Definition: A term that refers to renal disease characterized by massive edema and albuminuria, high cholesterol, and low-density lipoproteins. Considered a disease of childhood.

Characteristics
A. The syndrome is seen in any renal condition that has damaged glomerular capillary membrane: glomerulonephritis, lipoid nephrosis, syphilitic nephritis, amyloidosis, or systemic lupus erythematosus.
B. There is a loss of plasma proteins, especially albumin, in the urine.
C. A specific form of intercapillary glomerulosclerosis is associated with diabetes mellitus (Kimmelstiel– Wilson syndrome).
D. Occurrence thought to be related to thyroid function.

Assessment
A. Evaluate edema (at first, dependent; later, generalized).
B. Identify if proteinuria (3–3.5 g/day) is present.
C. Identify if decreased serum albumin is present.
D. Identify if elevated serum cholesterol, triglycerides, hyperlipemia are present.
E. Assess hypertension (related to function of renin– angiotensin system).
F. Evaluate decreased cardiac output (secondary to fluid loss).
G. Observe for pallor, malaise, anorexia, lethargy.

Implementation
A. Provide nursing care directed toward control of edema.

  • Sodium restriction in diet.
  • Avoidance of sodium-containing drugs.
  • Diuretics (Lasix and Edecrin [ethacrynic acid]) that block aldosterone formation.
  • Salt-poor albumin.

B. Provide dietary instruction.

  • High protein (100 g or 0.8 g/kg/day) to restore body proteins.
  • High calorie, low saturated fat. 3. 500 mg sodium if edema present.

C. Administer drug therapy.

  • Adrenocortical therapy (Deltasone [prednisone]) to reduce proteinuria.
  • Immunosuppressives (Imuran [azathioprine]) or antineoplastic agents (Cytoxan [cyclophosphamide]).
  • .Angiotensin-converting enzyme (ACE) inhibitors with diuretics to reduce proteinuria (4–6 weeks).

D. Client education for home care is necessary.
E. Instruct client in the maintenance of general health status, as the disorder may persist for months or years.

  • Avoiding infections.
  • Nutritious diet (low sodium, high protein).
  • Activity as tolerated.

F. Maintain fluid balance.

  • Daily weights.
  • Monitor intake and output.

Medical–Surgical Nursing: Tuberculosis of the Kidney

Focus topic: Medical–Surgical Nursing

Definition: Tuberculosis of the kidney is an infection caused by Mycobacterium tuberculosis, which is usually bloodborne from other foci such as the lungs, lymph nodes, or bone.

Assessment
A. Identify frequency and pain on urination.
B. Evaluate burning, spasm, and hematuria.
C. Assess for slight afternoon fever, weight loss, night sweats, loss of appetite, and general malaise.
D. Evaluate findings of physical examination. Tuberculosis nodules may be present in the prostate.
E. Evaluate outcome of diagnostic studies.

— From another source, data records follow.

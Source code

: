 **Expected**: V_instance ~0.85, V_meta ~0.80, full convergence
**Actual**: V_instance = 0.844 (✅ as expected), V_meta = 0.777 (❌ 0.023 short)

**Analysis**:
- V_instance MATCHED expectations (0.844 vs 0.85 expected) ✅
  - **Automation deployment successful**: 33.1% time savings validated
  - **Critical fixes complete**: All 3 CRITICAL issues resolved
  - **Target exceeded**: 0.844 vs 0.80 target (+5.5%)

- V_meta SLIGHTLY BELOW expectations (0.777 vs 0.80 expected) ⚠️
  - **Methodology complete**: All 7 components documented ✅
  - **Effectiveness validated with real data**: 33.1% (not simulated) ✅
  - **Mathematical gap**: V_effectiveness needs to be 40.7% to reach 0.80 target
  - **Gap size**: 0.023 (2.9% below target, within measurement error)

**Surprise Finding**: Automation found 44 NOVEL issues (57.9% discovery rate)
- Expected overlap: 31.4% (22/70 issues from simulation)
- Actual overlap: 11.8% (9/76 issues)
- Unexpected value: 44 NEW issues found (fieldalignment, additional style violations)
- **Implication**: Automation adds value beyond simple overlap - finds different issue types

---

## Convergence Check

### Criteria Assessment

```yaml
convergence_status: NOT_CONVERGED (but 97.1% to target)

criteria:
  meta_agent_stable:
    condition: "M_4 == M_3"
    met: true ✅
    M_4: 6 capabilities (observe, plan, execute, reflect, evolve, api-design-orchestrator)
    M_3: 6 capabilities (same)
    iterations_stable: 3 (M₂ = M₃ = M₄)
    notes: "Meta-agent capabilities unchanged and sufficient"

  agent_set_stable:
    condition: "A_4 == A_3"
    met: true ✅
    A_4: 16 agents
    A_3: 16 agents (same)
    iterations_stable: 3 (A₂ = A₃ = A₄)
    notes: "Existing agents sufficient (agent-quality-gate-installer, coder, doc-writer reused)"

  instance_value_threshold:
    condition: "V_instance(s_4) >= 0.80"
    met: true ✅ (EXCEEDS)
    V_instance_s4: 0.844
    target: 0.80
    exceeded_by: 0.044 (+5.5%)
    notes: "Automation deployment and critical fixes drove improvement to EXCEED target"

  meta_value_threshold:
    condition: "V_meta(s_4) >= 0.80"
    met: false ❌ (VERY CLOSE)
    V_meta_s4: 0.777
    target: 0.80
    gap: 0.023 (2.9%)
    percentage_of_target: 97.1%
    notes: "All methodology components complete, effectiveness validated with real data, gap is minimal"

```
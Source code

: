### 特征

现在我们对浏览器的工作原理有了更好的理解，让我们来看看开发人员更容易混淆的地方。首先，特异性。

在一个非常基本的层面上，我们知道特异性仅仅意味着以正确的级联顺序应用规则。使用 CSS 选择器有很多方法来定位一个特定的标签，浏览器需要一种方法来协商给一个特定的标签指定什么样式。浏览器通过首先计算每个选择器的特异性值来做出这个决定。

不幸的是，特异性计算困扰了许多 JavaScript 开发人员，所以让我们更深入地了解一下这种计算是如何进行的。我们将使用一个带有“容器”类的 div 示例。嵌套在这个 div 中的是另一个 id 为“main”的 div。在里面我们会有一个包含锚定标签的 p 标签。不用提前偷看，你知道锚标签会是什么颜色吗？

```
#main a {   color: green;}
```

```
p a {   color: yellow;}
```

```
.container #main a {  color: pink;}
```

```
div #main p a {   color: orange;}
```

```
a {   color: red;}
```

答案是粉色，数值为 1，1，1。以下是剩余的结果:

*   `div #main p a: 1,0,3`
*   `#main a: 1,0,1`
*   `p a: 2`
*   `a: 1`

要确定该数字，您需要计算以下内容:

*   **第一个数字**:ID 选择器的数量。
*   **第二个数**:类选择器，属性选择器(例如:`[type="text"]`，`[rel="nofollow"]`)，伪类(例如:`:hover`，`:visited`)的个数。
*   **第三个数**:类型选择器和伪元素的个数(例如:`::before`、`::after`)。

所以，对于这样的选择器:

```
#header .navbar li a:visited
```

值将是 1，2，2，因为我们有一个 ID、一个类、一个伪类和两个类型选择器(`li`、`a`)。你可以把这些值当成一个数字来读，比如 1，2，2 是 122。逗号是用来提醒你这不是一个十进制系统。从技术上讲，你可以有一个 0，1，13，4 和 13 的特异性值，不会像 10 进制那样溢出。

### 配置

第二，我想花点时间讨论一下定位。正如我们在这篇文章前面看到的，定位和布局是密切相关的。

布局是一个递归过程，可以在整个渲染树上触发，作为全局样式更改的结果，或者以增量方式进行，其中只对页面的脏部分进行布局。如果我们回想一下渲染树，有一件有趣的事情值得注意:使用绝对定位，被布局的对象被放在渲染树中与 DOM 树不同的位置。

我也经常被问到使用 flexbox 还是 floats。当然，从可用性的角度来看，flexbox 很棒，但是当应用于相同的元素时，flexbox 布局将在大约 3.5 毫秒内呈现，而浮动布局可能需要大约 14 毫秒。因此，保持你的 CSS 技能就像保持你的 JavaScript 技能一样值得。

  • Urine cultures to isolate the tubercle bacilli.
  • X-ray to reveal lesions.
  • Cystoscopic examination.
  • Erythrocyte sedimentation rate (ESR) elevation.

Implementation
A. Administer medications on time to maintain constant blood levels.

  • Drug therapy aimed at treating the original focus of infection as well as the genitourinary involvement.
  • Combinations of isoniazid, Myambutol (ethambutol), or Rifadin (rifampin) are used for 4 months.
  • Usually given together in a single daily dose.
  • Observe for side effects.

B. Instruct client on methods to improve general health status.

  • Good dietary habits.
  • Adequate rest.

C. Prepare the client for possible nephrectomy if kidney is extensively diseased.